Special Reports
MA Top 30 Professional of the Year: Ashley Magnus
General Director
Chicago Opera Theater
Now in its 45th season, Chicago Opera Theater (COT) appointed Ashley Magnus as its general director in January 2019. She works alongside Music Director Lidiya Yankovskaya, making COT one of the few major American opera companies led by women at both the artistic and executive levels. In her previous position as the company’s general manager of strategy and development, Magnus is credited with a successful multimillion-dollar capital campaign, tripling planned gifts, and growing core annual fundraising by 28 percent.

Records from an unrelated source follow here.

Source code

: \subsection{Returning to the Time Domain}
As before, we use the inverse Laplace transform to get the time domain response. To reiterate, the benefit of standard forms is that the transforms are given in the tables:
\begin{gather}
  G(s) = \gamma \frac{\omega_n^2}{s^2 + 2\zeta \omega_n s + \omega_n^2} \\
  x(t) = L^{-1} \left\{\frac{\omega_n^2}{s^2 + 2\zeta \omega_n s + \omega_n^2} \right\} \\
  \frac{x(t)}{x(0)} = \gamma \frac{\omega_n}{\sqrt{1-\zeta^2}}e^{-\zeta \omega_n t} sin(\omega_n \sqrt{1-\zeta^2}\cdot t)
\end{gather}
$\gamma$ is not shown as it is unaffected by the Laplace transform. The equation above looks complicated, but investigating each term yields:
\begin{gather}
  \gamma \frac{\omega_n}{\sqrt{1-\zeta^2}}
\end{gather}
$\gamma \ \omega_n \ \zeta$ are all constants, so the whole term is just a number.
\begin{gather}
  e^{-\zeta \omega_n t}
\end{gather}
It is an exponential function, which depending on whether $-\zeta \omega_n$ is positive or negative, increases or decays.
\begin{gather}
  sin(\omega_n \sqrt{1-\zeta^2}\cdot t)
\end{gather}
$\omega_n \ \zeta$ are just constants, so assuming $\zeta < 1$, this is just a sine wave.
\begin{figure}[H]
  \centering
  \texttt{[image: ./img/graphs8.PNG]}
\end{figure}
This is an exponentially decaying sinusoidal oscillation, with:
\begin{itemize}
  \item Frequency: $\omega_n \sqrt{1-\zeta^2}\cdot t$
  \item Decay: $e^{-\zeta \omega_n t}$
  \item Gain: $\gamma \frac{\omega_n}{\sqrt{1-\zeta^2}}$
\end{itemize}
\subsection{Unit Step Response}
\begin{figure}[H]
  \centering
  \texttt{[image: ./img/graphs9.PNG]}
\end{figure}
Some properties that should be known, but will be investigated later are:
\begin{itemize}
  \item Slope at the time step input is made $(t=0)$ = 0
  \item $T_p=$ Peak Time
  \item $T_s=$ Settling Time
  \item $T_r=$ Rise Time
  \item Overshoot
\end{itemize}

Born in Oakland, CA, Magnus grew up in southern Indiana where she started piano lessons from an early age. While she sang at school and church, she didn’t really come to opera until her undergrad days at the University of Evansville. Taking up an internship with Utah Symphony | Utah Opera, she went on to earn an MBA from the University of Utah, where she focused on business strategy, project management, and building constructive community, individual, and institutional partnerships.
It was the lure of the new that led her to COT. “I had always wanted to be at a company with a focus on unusual and contemporary repertoire,” she says. “This organization is unique and exciting in its vision and in the freedom to take risks, particularly within this community and in this Golden Age of American opera.”
With its emphasis on new operas for 21st-century audiences, COT operates with a core staff of 15, plus six resident young artists and several production, education, and artistic contractors. The company presents three mainstage operas each season with additional workshops of new pieces. Launched in the spring of 2018, its Vanguard Initiative mentors two emerging composers, which ensures there’s an additional commissioned one-act opera each year.
In her time at COT, Magnus has overseen implementation of a new strategic plan as well as staff and policy restructuring. She cites the recent staging of Jake Heggie’s Moby-Dick, the largest production in the organization’s history, as a highlight. “My larger objectives are for COT to be a destination organization for rarely produced and contemporary works,” Magnus says, “for Chicago to be on the forefront of new opera, and for COT to be a sustainable model for the future of opera.”